====== Data for the task ======
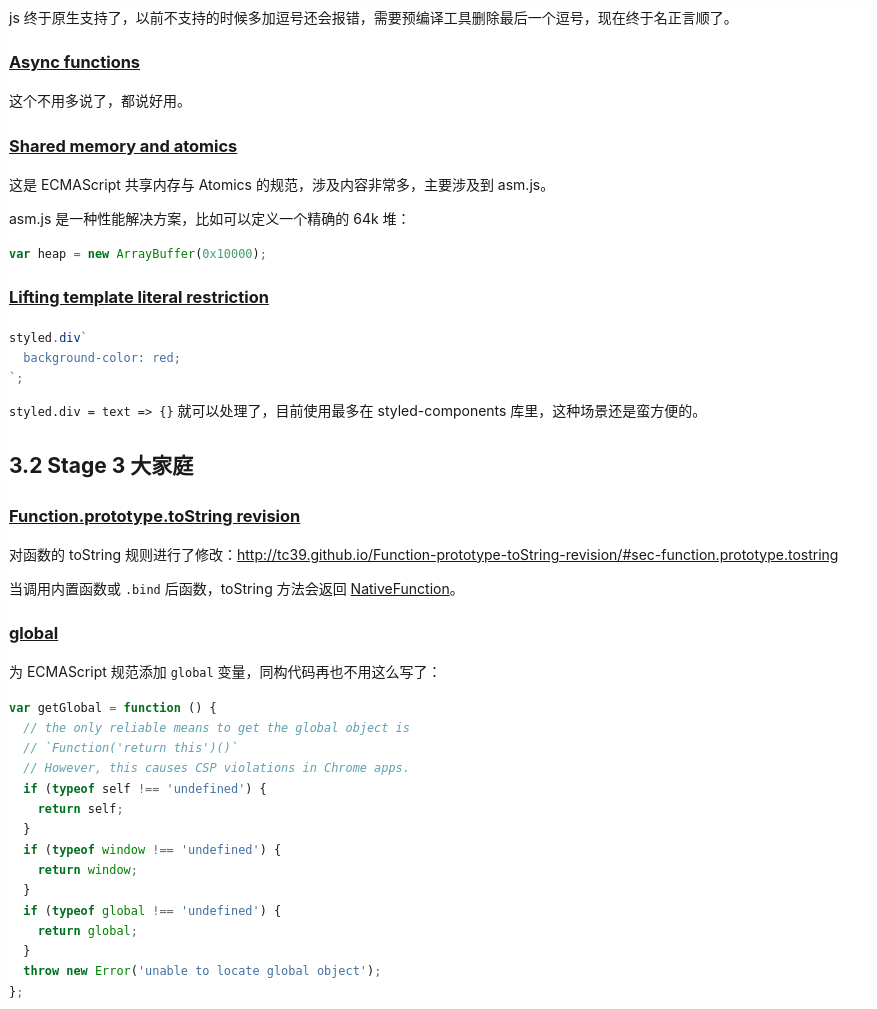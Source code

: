 js 终于原生支持了，以前不支持的时候多加逗号还会报错，需要预编译工具删除最后一个逗号，现在终于名正言顺了。

### [Async functions](https://github.com/tc39/ecmascript-asyncawait)

这个不用多说了，都说好用。

### [Shared memory and atomics](https://github.com/tc39/ecmascript_sharedmem)

这是 ECMAScript 共享内存与 Atomics 的规范，涉及内容非常多，主要涉及到 asm.js。

asm.js 是一种性能解决方案，比如可以定义一个精确的 64k 堆：

```javascript
var heap = new ArrayBuffer(0x10000);
```

### [Lifting template literal restriction](https://github.com/tc39/proposal-template-literal-revision)

```javascript
styled.div`
  background-color: red;
`;
```

`styled.div = text => {}` 就可以处理了，目前使用最多在 styled-components 库里，这种场景还是蛮方便的。

## 3.2 Stage 3 大家庭

### [Function.prototype.toString revision](https://github.com/tc39/Function-prototype-toString-revision)

对函数的 toString 规则进行了修改：http://tc39.github.io/Function-prototype-toString-revision/#sec-function.prototype.tostring

当调用内置函数或 `.bind` 后函数，toString 方法会返回 [NativeFunction](http://tc39.github.io/Function-prototype-toString-revision/#prod-NativeFunction)。

### [global](https://github.com/tc39/proposal-global)

为 ECMAScript 规范添加 `global` 变量，同构代码再也不用这么写了：

```javascript
var getGlobal = function () {
  // the only reliable means to get the global object is
  // `Function('return this')()`
  // However, this causes CSP violations in Chrome apps.
  if (typeof self !== 'undefined') {
    return self;
  }
  if (typeof window !== 'undefined') {
    return window;
  }
  if (typeof global !== 'undefined') {
    return global;
  }
  throw new Error('unable to locate global object');
};
```
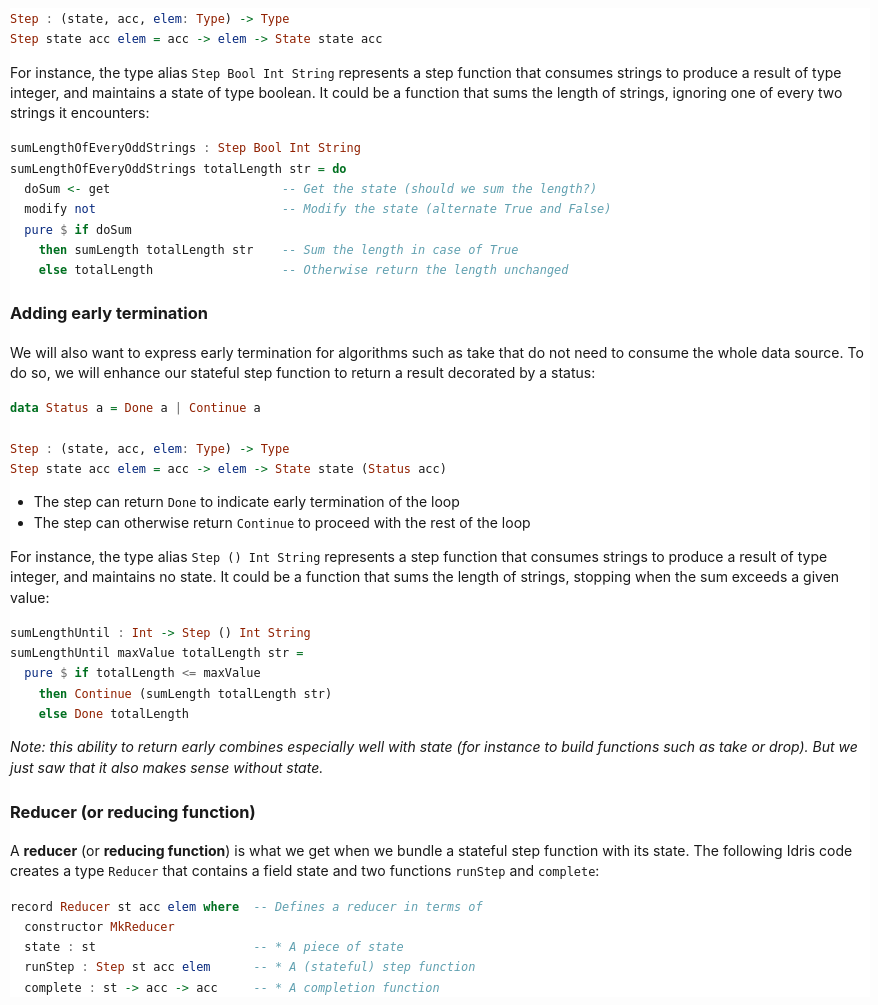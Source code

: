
 ```haskell
Step : (state, acc, elem: Type) -> Type
Step state acc elem = acc -> elem -> State state acc
```

For instance, the type alias `Step Bool Int String` represents a step function that consumes strings to produce a result of type integer, and maintains a state of type boolean. It could be a function that sums the length of strings, ignoring one of every two strings it encounters:

```haskell
sumLengthOfEveryOddStrings : Step Bool Int String
sumLengthOfEveryOddStrings totalLength str = do
  doSum <- get                        -- Get the state (should we sum the length?)
  modify not                          -- Modify the state (alternate True and False)
  pure $ if doSum
    then sumLength totalLength str    -- Sum the length in case of True
    else totalLength                  -- Otherwise return the length unchanged
```

### Adding early termination

We will also want to express early termination for algorithms such as take that do not need to consume the whole data source. To do so, we will enhance our stateful step function to return a result decorated by a status:

```haskell
data Status a = Done a | Continue a

Step : (state, acc, elem: Type) -> Type
Step state acc elem = acc -> elem -> State state (Status acc)
```

* The step can return `Done` to indicate early termination of the loop
* The step can otherwise return `Continue` to proceed with the rest of the loop

For instance, the type alias `Step () Int String` represents a step function that consumes strings to produce a result of type integer, and maintains no state. It could be a function that sums the length of strings, stopping when the sum exceeds a given value:

```haskell
sumLengthUntil : Int -> Step () Int String
sumLengthUntil maxValue totalLength str =
  pure $ if totalLength <= maxValue
    then Continue (sumLength totalLength str)
    else Done totalLength
```

_Note: this ability to return early combines especially well with state (for instance to build functions such as take or drop). But we just saw that it also makes sense without state._

### Reducer (or reducing function)

A **reducer** (or **reducing function**) is what we get when we bundle a stateful step function with its state. The following Idris code creates a type `Reducer` that contains a field state and two functions `runStep` and `complete`:

```haskell
record Reducer st acc elem where  -- Defines a reducer in terms of
  constructor MkReducer           
  state : st                      -- * A piece of state
  runStep : Step st acc elem      -- * A (stateful) step function
  complete : st -> acc -> acc     -- * A completion function
```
======
Work to be completed: Please return the records as they stand, word for word, with no pictures.

Answer section:
Source code

: js 终于原生支持了，以前不支持的时候多加逗号还会报错，需要预编译工具删除最后一个逗号，现在终于名正言顺了。

### [Async functions](https://github.com/tc39/ecmascript-asyncawait)

这个不用多说了，都说好用。

### [Shared memory and atomics](https://github.com/tc39/ecmascript_sharedmem)

这是 ECMAScript 共享内存与 Atomics 的规范，涉及内容非常多，主要涉及到 asm.js。

asm.js 是一种性能解决方案，比如可以定义一个精确的 64k 堆：

```javascript
var heap = new ArrayBuffer(0x10000);
```

### [Lifting template literal restriction](https://github.com/tc39/proposal-template-literal-revision)

```javascript
styled.div`
  background-color: red;
`;
```

`styled.div = text => {}` 就可以处理了，目前使用最多在 styled-components 库里，这种场景还是蛮方便的。

## 3.2 Stage 3 大家庭

### [Function.prototype.toString revision](https://github.com/tc39/Function-prototype-toString-revision)

对函数的 toString 规则进行了修改：http://tc39.github.io/Function-prototype-toString-revision/#sec-function.prototype.tostring

当调用内置函数或 `.bind` 后函数，toString 方法会返回 [NativeFunction](http://tc39.github.io/Function-prototype-toString-revision/#prod-NativeFunction)。

### [global](https://github.com/tc39/proposal-global)

为 ECMAScript 规范添加 `global` 变量，同构代码再也不用这么写了：

```javascript
var getGlobal = function () {
  // the only reliable means to get the global object is
  // `Function('return this')()`
  // However, this causes CSP violations in Chrome apps.
  if (typeof self !== 'undefined') {
    return self;
  }
  if (typeof window !== 'undefined') {
    return window;
  }
  if (typeof global !== 'undefined') {
    return global;
  }
  throw new Error('unable to locate global object');
};
```
Source code

:
 ```haskell
Step : (state, acc, elem: Type) -> Type
Step state acc elem = acc -> elem -> State state acc
```

For instance, the type alias `Step Bool Int String` represents a step function that consumes strings to produce a result of type integer, and maintains a state of type boolean. It could be a function that sums the length of strings, ignoring one of every two strings it encounters:

```haskell
sumLengthOfEveryOddStrings : Step Bool Int String
sumLengthOfEveryOddStrings totalLength str = do
  doSum <- get                        -- Get the state (should we sum the length?)
  modify not                          -- Modify the state (alternate True and False)
  pure $ if doSum
    then sumLength totalLength str    -- Sum the length in case of True
    else totalLength                  -- Otherwise return the length unchanged
```

### Adding early termination

We will also want to express early termination for algorithms such as take that do not need to consume the whole data source. To do so, we will enhance our stateful step function to return a result decorated by a status:

```haskell
data Status a = Done a | Continue a

Step : (state, acc, elem: Type) -> Type
Step state acc elem = acc -> elem -> State state (Status acc)
```

* The step can return `Done` to indicate early termination of the loop
* The step can otherwise return `Continue` to proceed with the rest of the loop

For instance, the type alias `Step () Int String` represents a step function that consumes strings to produce a result of type integer, and maintains no state. It could be a function that sums the length of strings, stopping when the sum exceeds a given value:

```haskell
sumLengthUntil : Int -> Step () Int String
sumLengthUntil maxValue totalLength str =
  pure $ if totalLength <= maxValue
    then Continue (sumLength totalLength str)
    else Done totalLength
```

_Note: this ability to return early combines especially well with state (for instance to build functions such as take or drop). But we just saw that it also makes sense without state._

### Reducer (or reducing function)

A **reducer** (or **reducing function**) is what we get when we bundle a stateful step function with its state. The following Idris code creates a type `Reducer` that contains a field state and two functions `runStep` and `complete`:

```haskell
record Reducer st acc elem where  -- Defines a reducer in terms of
  constructor MkReducer           
  state : st                      -- * A piece of state
  runStep : Step st acc elem      -- * A (stateful) step function
  complete : st -> acc -> acc     -- * A completion function
```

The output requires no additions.